Le travail dans notre Ordre
Le travail, dans notre Ordre, est un travail pour temps ordinaire, un travail très ordinaire. Bien sûr, nous respectons le rythme hebdomadaire et le cycle festif, y trouvant l’occasion d’un repos en Dieu, ou plutôt, d’exercer plus gratuitement cet autre service, office de louange qui est le nôtre. Mais il y aura toujours, dans notre vie commune, un certain nombre de tâches qui nous rappelleront même alors l’urgence quotidienne du travail pour vivre : c’est l’office de la cuisine, de la porterie, de l’hospitalité (ou encore celui d’un poulailler). Et nous avons souvent vérifié que les fêtes sont occasion d’ascèse parce que notre sollicitude est comme écartelée entre l’appel à célébrer longuement dans la prière et tous les préparatifs matériels qui accompagnent la célébration : Marthe et Marie. Sauf à découvrir, en de telles occasions, combien le travail quotidien le plus répétitif peut se trouver ennobli quand on prend à cœur de le soigner davantage pour contribuer à signifier la fête et à réjouir les cœurs : une mère de famille ne se plaint pas de sa tâche quand elle entreprend de fêter son enfant ou d’accueillir dignement ses invités. Les plus petites attentions peuvent alors signifier la vigilance de l’amour dans la trame des jours. On varie la sauce, et cela dit tout. Inversement, on perd le goût de l’ordinaire, quand tout devient prétexte à fête. Et l’amour qui trouvait à se dire dans le pain sans apprêt de chaque jour comme dans le plat ou la pâte plus « travaillée » des jours de fête, ne saura plus où trouver son langage ni quelle sauce inventer. Ceci doit rester très net dans la liturgie, sous peine de ne plus savoir reconnaître dans la Parole et le Pain partagés l’aliment vital, fruit d’un travail férial qui est « gagne-pain ». Nous sommes vraiment inscrits dans un ordinaire de travail qui est d’ordre quasi sacramentel.
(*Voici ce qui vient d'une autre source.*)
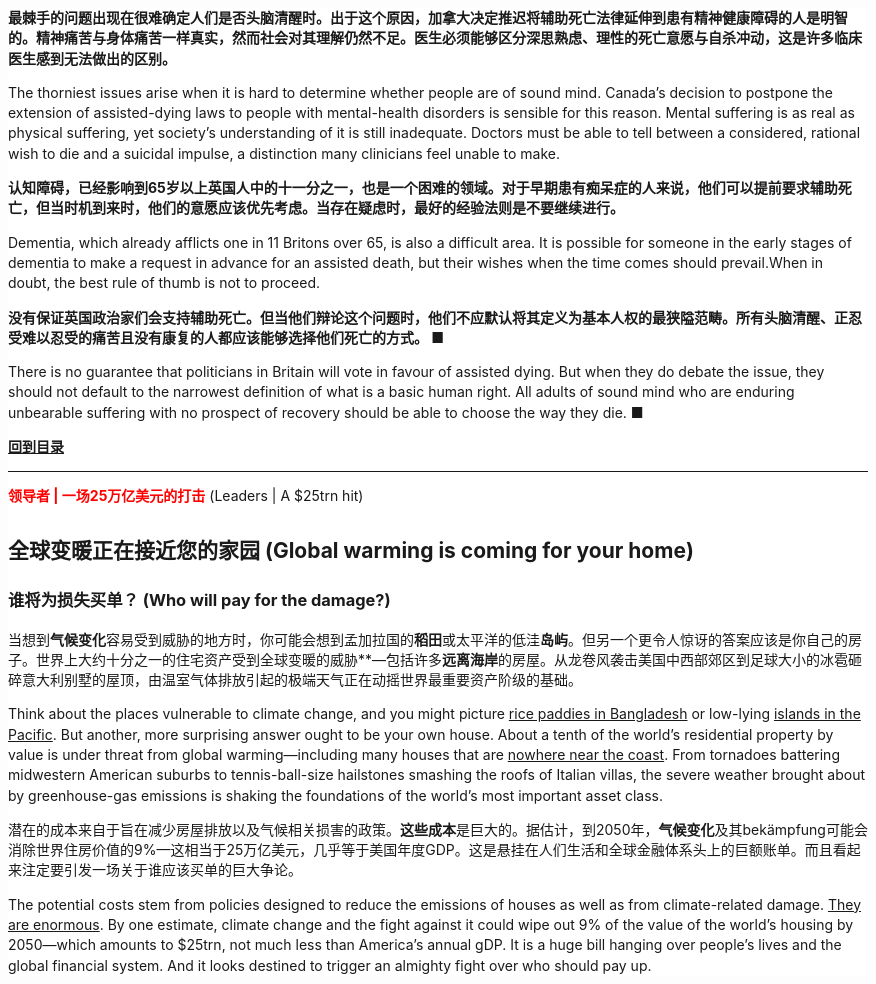 **最棘手的问题出现在很难确定人们是否头脑清醒时。出于这个原因，加拿大决定推迟将辅助死亡法律延伸到患有精神健康障碍的人是明智的。精神痛苦与身体痛苦一样真实，然而社会对其理解仍然不足。医生必须能够区分深思熟虑、理性的死亡意愿与自杀冲动，这是许多临床医生感到无法做出的区别。**

The thorniest issues arise when it is hard to determine whether people are of sound mind. Canada’s decision to postpone the extension of assisted-dying laws to people with mental-health disorders is sensible for this reason. Mental suffering is as real as physical suffering, yet society’s understanding of it is still inadequate. Doctors must be able to tell between a considered, rational wish to die and a suicidal impulse, a distinction many clinicians feel unable to make.

**认知障碍，已经影响到65岁以上英国人中的十一分之一，也是一个困难的领域。对于早期患有痴呆症的人来说，他们可以提前要求辅助死亡，但当时机到来时，他们的意愿应该优先考虑。当存在疑虑时，最好的经验法则是不要继续进行。**

Dementia, which already afflicts one in 11 Britons over 65, is also a difficult area. It is possible for someone in the early stages of dementia to make a request in advance for an assisted death, but their wishes when the time comes should prevail.When in doubt, the best rule of thumb is not to proceed.

**没有保证英国政治家们会支持辅助死亡。但当他们辩论这个问题时，他们不应默认将其定义为基本人权的最狭隘范畴。所有头脑清醒、正忍受难以忍受的痛苦且没有康复的人都应该能够选择他们死亡的方式。 ■**

There is no guarantee that politicians in Britain will vote in favour of assisted dying. But when they do debate the issue, they should not default to the narrowest definition of what is a basic human right. All adults of sound mind who are enduring unbearable suffering with no prospect of recovery should be able to choose the way they die. ■



**[回到目录](#经济学人-the-economist)**

<hr><span style="color: red;"><b>领导者 | 一场25万亿美元的打击</b></span> (Leaders | A $25trn hit)

## 全球变暖正在接近您的家园 (Global warming is coming for your home)

### 谁将为损失买单？ (Who will pay for the damage?)

当想到**气候变化**容易受到威胁的地方时，你可能会想到孟加拉国的**稻田**或太平洋的低洼**岛屿**。但另一个更令人惊讶的答案应该是你自己的房子。世界上大约十分之一的住宅资产受到全球变暖的威胁**—包括许多**远离海岸**的房屋。从龙卷风袭击美国中西部郊区到足球大小的冰雹砸碎意大利别墅的屋顶，由温室气体排放引起的极端天气正在动摇世界最重要资产阶级的基础。

Think about the places vulnerable to climate change, and you might picture [rice paddies in Bangladesh](https://www.economist.com/asia/2023/08/04/climate-and-china-fears-are-bringing-south-asias-countries-closer) or low-lying [islands in the Pacific](https://www.economist.com/international/2023/11/26/many-small-islands-have-no-room-for-manoeuvre-at-cop28). But another, more surprising answer ought to be your own house. About a tenth of the world’s residential property by value is under threat from global warming—including many houses that are [nowhere near the coast](https://www.economist.com/briefing/2019/08/17/climate-change-is-a-remorseless-threat-to-the-worlds-coasts). From tornadoes battering midwestern American suburbs to tennis-ball-size hailstones smashing the roofs of Italian villas, the severe weather brought about by greenhouse-gas emissions is shaking the foundations of the world’s most important asset class.

潜在的成本来自于旨在减少房屋排放以及气候相关损害的政策。**这些成本**是巨大的。据估计，到2050年，**气候变化**及其bekämpfung可能会消除世界住房价值的9%—这相当于25万亿美元，几乎等于美国年度GDP。这是悬挂在人们生活和全球金融体系头上的巨额账单。而且看起来注定要引发一场关于谁应该买单的巨大争论。

The potential costs stem from policies designed to reduce the emissions of houses as well as from climate-related damage. [They are enormous](https://www.economist.com/briefing/2024/04/11/homeowners-face-a-25trn-bill-from-climate-change). By one estimate, climate change and the fight against it could wipe out 9% of the value of the world’s housing by 2050—which amounts to $25trn, not much less than America’s annual gDP. It is a huge bill hanging over people’s lives and the global financial system. And it looks destined to trigger an almighty fight over who should pay up.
C’est ainsi que nous rejoignons tout à la fois le travail de la création – un enfantement de chaque jour – et celui de la rédemption dans les douleurs… Saint Paul le dit. Pas de grands travaux d’Hercule, sauf exception… un cycle de Nazareth, répétitif, sans éclat, sans histoire. Sa valeur est telle pourtant, que Dieu a choisi de s’y investir tout entier, longuement… et quand il veut se dire, tout en restant ce qu’il est, c’est-à-dire CACHÉ, c’est à ce travail-là qu’il emprunte ses PARABOLES. Et c’est parmi ces travailleurs qu’il va chercher ses APÔTRES.
Frère Christian,Chapitre, « un TRAVAIL très ordinaire », 12.01.1993, Dieu pour tout jour, p. 420-421.